Sterli30.loo
I made this image in Sterlingware with only a slight hue shift in XnView, my trusty side-kick. Although Sterlingware is now over 10 years old, which is pretty old by software standards, and lacks many of the new features that extend the rendering powers of fractal programs (i.e. user formulas and other junk) I consider it to be the current Heavyweight Champion of Fractal Art without any real competition.
Am I nuts?
No, no. Not at all. It’s because of Sterlingware’s color capabilities and the ease with which it allows you to experiment with it. A color coup d’ etat.
That’s right. This is about art, first and foremost, and only secondly about fractals. Art is the more important factor in the label, Fractal Art. (Write that down.)

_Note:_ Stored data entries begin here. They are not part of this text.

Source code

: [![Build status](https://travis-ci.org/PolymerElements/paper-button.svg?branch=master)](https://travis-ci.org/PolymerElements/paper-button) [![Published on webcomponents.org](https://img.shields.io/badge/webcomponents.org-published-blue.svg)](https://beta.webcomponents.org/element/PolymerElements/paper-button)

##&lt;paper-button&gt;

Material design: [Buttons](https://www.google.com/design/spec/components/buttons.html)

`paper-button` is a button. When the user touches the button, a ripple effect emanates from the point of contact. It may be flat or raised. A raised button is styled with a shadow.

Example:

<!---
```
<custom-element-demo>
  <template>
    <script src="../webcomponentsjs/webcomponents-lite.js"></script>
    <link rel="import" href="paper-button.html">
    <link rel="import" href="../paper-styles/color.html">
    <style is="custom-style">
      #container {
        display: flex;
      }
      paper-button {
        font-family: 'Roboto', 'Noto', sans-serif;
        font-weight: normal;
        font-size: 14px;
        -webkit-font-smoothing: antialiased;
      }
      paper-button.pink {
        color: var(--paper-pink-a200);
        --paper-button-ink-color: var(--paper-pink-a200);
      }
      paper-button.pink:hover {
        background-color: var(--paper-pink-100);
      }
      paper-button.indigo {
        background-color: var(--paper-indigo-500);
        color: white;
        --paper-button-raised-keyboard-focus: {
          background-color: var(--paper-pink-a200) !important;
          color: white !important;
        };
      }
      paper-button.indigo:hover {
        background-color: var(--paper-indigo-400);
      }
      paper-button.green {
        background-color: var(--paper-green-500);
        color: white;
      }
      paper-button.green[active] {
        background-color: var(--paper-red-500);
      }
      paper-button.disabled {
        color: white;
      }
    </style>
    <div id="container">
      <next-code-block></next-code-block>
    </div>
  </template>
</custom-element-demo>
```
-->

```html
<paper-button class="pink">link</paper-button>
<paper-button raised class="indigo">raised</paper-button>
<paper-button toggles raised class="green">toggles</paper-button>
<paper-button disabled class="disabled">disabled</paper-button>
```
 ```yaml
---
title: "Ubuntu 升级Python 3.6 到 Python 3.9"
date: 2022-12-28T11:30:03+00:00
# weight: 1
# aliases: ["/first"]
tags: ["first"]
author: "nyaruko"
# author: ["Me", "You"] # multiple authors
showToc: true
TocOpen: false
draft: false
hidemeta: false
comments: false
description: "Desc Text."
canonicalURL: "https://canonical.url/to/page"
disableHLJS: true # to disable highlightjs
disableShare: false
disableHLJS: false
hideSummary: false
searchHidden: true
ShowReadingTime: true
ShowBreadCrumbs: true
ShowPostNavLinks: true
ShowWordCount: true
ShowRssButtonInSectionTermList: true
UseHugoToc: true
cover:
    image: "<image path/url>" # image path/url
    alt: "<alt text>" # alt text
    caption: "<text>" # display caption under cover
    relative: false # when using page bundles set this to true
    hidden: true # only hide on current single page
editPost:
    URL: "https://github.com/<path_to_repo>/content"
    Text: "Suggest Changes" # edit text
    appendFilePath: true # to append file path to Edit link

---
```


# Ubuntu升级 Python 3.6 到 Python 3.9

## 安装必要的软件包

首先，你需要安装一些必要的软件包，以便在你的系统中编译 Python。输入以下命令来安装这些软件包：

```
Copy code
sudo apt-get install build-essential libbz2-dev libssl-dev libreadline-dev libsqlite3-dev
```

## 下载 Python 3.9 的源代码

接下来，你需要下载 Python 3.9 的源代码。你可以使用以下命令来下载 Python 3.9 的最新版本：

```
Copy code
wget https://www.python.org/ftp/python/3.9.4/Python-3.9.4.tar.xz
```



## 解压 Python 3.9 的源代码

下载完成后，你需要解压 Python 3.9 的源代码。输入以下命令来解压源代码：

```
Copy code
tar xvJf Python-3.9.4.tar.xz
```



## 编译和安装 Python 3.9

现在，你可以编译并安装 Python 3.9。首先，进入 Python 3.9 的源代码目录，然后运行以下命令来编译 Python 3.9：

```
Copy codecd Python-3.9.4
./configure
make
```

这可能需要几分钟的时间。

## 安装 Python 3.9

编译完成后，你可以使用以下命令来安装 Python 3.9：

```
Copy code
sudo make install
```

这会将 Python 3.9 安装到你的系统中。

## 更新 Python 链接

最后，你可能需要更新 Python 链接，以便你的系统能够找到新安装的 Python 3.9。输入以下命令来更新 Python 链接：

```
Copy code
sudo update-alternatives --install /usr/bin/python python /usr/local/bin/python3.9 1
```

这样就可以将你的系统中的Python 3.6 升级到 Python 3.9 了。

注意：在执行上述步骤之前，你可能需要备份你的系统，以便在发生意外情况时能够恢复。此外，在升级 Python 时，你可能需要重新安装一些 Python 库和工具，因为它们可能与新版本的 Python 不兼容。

While new formulas and all that other confusing stuff may sound exciting to the mathophiles in the fractal art world, and has probably lead to the current stagnation of fractal art, it’s what you do with the structures created by formulas that leads to the creation of Fractal Art and not just fractals.
I think the first converts to post-processing were those who saw something interesting in the basic fractal images they were making and knew how to make that short, but quantum leap to completion in a graphics program.
I’m sure the earliest post-processing successes involved simply color enhancement and not the thermo-nuclear layering that we see proliferating today. Color is a big deal in art because it’s a big deal to the human eye, that is, to visual perception. Color turns straw into gold.
Which brings us back to Sterlingware. Sterlingware still has me engrossed in fractal art despite the fact that it lacks power windows; GPS; and a talking dashboard like Ultra Fractal 5 has. Sterlingware is the Fist of Color! A lean, mean, Fractal Art machine.
Ha! Ha! Ha! …I win again!
Sorry about that. But when I say excited, I really mean it.
If you don’t like it, then go parse yourself.